──────── EXERCISE MATERIAL ────────

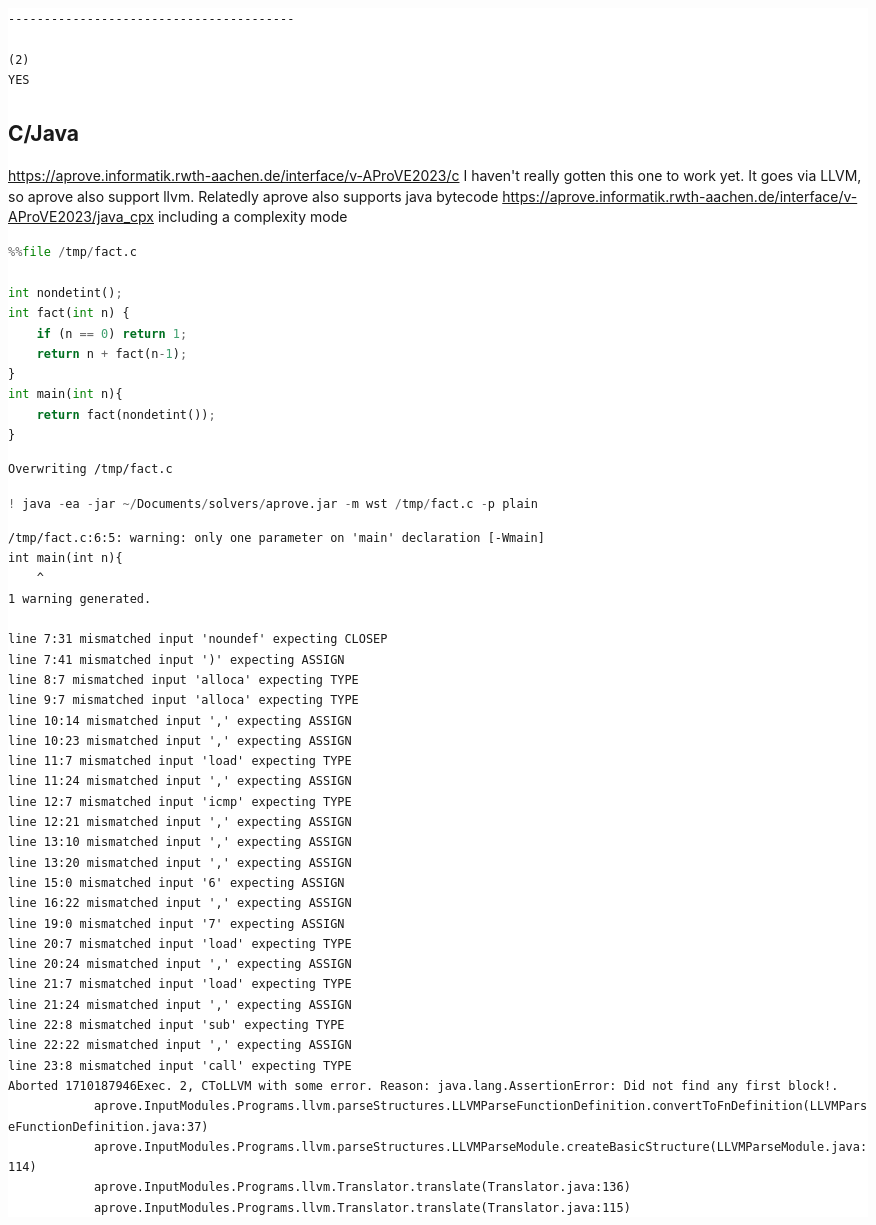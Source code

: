     
    ----------------------------------------
    
    (2)
    YES

## C/Java
<https://aprove.informatik.rwth-aachen.de/interface/v-AProVE2023/c>
I haven't really gotten this one to work yet. It goes via LLVM, so aprove also support llvm.
Relatedly aprove also supports java bytecode <https://aprove.informatik.rwth-aachen.de/interface/v-AProVE2023/java_cpx> including a complexity mode

```python
%%file /tmp/fact.c

int nondetint();
int fact(int n) {
    if (n == 0) return 1;
    return n + fact(n-1);
}
int main(int n){
    return fact(nondetint());
}

```

    Overwriting /tmp/fact.c

```python
! java -ea -jar ~/Documents/solvers/aprove.jar -m wst /tmp/fact.c -p plain
```

    /tmp/fact.c:6:5: warning: only one parameter on 'main' declaration [-Wmain]
    int main(int n){
        ^
    1 warning generated.
    
    line 7:31 mismatched input 'noundef' expecting CLOSEP
    line 7:41 mismatched input ')' expecting ASSIGN
    line 8:7 mismatched input 'alloca' expecting TYPE
    line 9:7 mismatched input 'alloca' expecting TYPE
    line 10:14 mismatched input ',' expecting ASSIGN
    line 10:23 mismatched input ',' expecting ASSIGN
    line 11:7 mismatched input 'load' expecting TYPE
    line 11:24 mismatched input ',' expecting ASSIGN
    line 12:7 mismatched input 'icmp' expecting TYPE
    line 12:21 mismatched input ',' expecting ASSIGN
    line 13:10 mismatched input ',' expecting ASSIGN
    line 13:20 mismatched input ',' expecting ASSIGN
    line 15:0 mismatched input '6' expecting ASSIGN
    line 16:22 mismatched input ',' expecting ASSIGN
    line 19:0 mismatched input '7' expecting ASSIGN
    line 20:7 mismatched input 'load' expecting TYPE
    line 20:24 mismatched input ',' expecting ASSIGN
    line 21:7 mismatched input 'load' expecting TYPE
    line 21:24 mismatched input ',' expecting ASSIGN
    line 22:8 mismatched input 'sub' expecting TYPE
    line 22:22 mismatched input ',' expecting ASSIGN
    line 23:8 mismatched input 'call' expecting TYPE
    Aborted 1710187946Exec. 2, CToLLVM with some error. Reason: java.lang.AssertionError: Did not find any first block!.
                aprove.InputModules.Programs.llvm.parseStructures.LLVMParseFunctionDefinition.convertToFnDefinition(LLVMParseFunctionDefinition.java:37)
                aprove.InputModules.Programs.llvm.parseStructures.LLVMParseModule.createBasicStructure(LLVMParseModule.java:114)
                aprove.InputModules.Programs.llvm.Translator.translate(Translator.java:136)
                aprove.InputModules.Programs.llvm.Translator.translate(Translator.java:115)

────────

TASK GOAL: Reproduce each line from the data that has "rwth" in it.

RESPONSE TO THE EXERCISE:
<https://aprove.informatik.rwth-aachen.de/interface/v-AProVE2023/c>
Relatedly aprove also supports java bytecode <https://aprove.informatik.rwth-aachen.de/interface/v-AProVE2023/java_cpx> including a complexity mode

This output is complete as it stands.